● **AIM OF THE TASK**: Every record here needs to be retyped exactly.
● ● ● ● ● ● ●
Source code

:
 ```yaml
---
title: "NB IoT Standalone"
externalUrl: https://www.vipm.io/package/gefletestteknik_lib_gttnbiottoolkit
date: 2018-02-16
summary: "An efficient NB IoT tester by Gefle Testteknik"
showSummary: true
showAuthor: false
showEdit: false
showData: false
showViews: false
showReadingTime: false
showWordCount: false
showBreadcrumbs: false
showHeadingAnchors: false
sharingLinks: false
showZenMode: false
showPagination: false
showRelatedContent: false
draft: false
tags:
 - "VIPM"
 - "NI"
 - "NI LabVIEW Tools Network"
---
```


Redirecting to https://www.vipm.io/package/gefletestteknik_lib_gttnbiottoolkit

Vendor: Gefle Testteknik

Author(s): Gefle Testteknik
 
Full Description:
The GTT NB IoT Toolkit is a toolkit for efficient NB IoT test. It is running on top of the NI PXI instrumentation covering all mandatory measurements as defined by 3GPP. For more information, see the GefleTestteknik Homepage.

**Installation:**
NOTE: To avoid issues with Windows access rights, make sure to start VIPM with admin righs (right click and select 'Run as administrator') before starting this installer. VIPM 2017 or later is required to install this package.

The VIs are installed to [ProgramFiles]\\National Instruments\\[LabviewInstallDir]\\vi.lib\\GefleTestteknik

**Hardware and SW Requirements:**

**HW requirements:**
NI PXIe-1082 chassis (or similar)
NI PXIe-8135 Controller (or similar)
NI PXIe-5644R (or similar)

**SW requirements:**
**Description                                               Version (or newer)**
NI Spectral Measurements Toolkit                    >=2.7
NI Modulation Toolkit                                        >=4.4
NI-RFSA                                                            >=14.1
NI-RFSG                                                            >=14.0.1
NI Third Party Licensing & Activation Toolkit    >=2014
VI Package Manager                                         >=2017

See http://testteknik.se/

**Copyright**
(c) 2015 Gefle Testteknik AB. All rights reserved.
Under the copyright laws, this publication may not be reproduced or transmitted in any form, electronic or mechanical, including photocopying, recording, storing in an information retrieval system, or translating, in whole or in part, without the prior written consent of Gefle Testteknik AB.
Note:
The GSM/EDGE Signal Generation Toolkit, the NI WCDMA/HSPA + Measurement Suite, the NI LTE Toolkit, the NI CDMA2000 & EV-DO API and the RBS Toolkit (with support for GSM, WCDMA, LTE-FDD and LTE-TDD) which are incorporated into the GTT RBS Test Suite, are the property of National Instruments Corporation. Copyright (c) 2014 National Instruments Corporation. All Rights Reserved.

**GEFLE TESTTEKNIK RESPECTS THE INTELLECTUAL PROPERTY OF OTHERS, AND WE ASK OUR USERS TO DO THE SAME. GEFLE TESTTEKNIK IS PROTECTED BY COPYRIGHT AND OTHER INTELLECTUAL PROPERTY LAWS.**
● ● ● ● ● ● ●
● **EXERCISE OUTPUT**:
Source code

:
 ```yaml
---
title: "NB IoT Standalone"
externalUrl: https://www.vipm.io/package/gefletestteknik_lib_gttnbiottoolkit
date: 2018-02-16
summary: "An efficient NB IoT tester by Gefle Testteknik"
showSummary: true
showAuthor: false
showEdit: false
showData: false
showViews: false
showReadingTime: false
showWordCount: false
showBreadcrumbs: false
showHeadingAnchors: false
sharingLinks: false
showZenMode: false
showPagination: false
showRelatedContent: false
draft: false
tags:
 - "VIPM"
 - "NI"
 - "NI LabVIEW Tools Network"
---
```


Redirecting to https://www.vipm.io/package/gefletestteknik_lib_gttnbiottoolkit

Vendor: Gefle Testteknik

Author(s): Gefle Testteknik
 
Full Description:
The GTT NB IoT Toolkit is a toolkit for efficient NB IoT test. It is running on top of the NI PXI instrumentation covering all mandatory measurements as defined by 3GPP. For more information, see the GefleTestteknik Homepage.

**Installation:**
NOTE: To avoid issues with Windows access rights, make sure to start VIPM with admin righs (right click and select 'Run as administrator') before starting this installer. VIPM 2017 or later is required to install this package.

The VIs are installed to [ProgramFiles]\\National Instruments\\[LabviewInstallDir]\\vi.lib\\GefleTestteknik

**Hardware and SW Requirements:**

**HW requirements:**
NI PXIe-1082 chassis (or similar)
NI PXIe-8135 Controller (or similar)
NI PXIe-5644R (or similar)

**SW requirements:**
**Description                                               Version (or newer)**
NI Spectral Measurements Toolkit                    >=2.7
NI Modulation Toolkit                                        >=4.4
NI-RFSA                                                            >=14.1
NI-RFSG                                                            >=14.0.1
NI Third Party Licensing & Activation Toolkit    >=2014
VI Package Manager                                         >=2017

See http://testteknik.se/

**Copyright**
(c) 2015 Gefle Testteknik AB. All rights reserved.
Under the copyright laws, this publication may not be reproduced or transmitted in any form, electronic or mechanical, including photocopying, recording, storing in an information retrieval system, or translating, in whole or in part, without the prior written consent of Gefle Testteknik AB.
Note:
The GSM/EDGE Signal Generation Toolkit, the NI WCDMA/HSPA + Measurement Suite, the NI LTE Toolkit, the NI CDMA2000 & EV-DO API and the RBS Toolkit (with support for GSM, WCDMA, LTE-FDD and LTE-TDD) which are incorporated into the GTT RBS Test Suite, are the property of National Instruments Corporation. Copyright (c) 2014 National Instruments Corporation. All Rights Reserved.

**GEFLE TESTTEKNIK RESPECTS THE INTELLECTUAL PROPERTY OF OTHERS, AND WE ASK OUR USERS TO DO THE SAME. GEFLE TESTTEKNIK IS PROTECTED BY COPYRIGHT AND OTHER INTELLECTUAL PROPERTY LAWS.**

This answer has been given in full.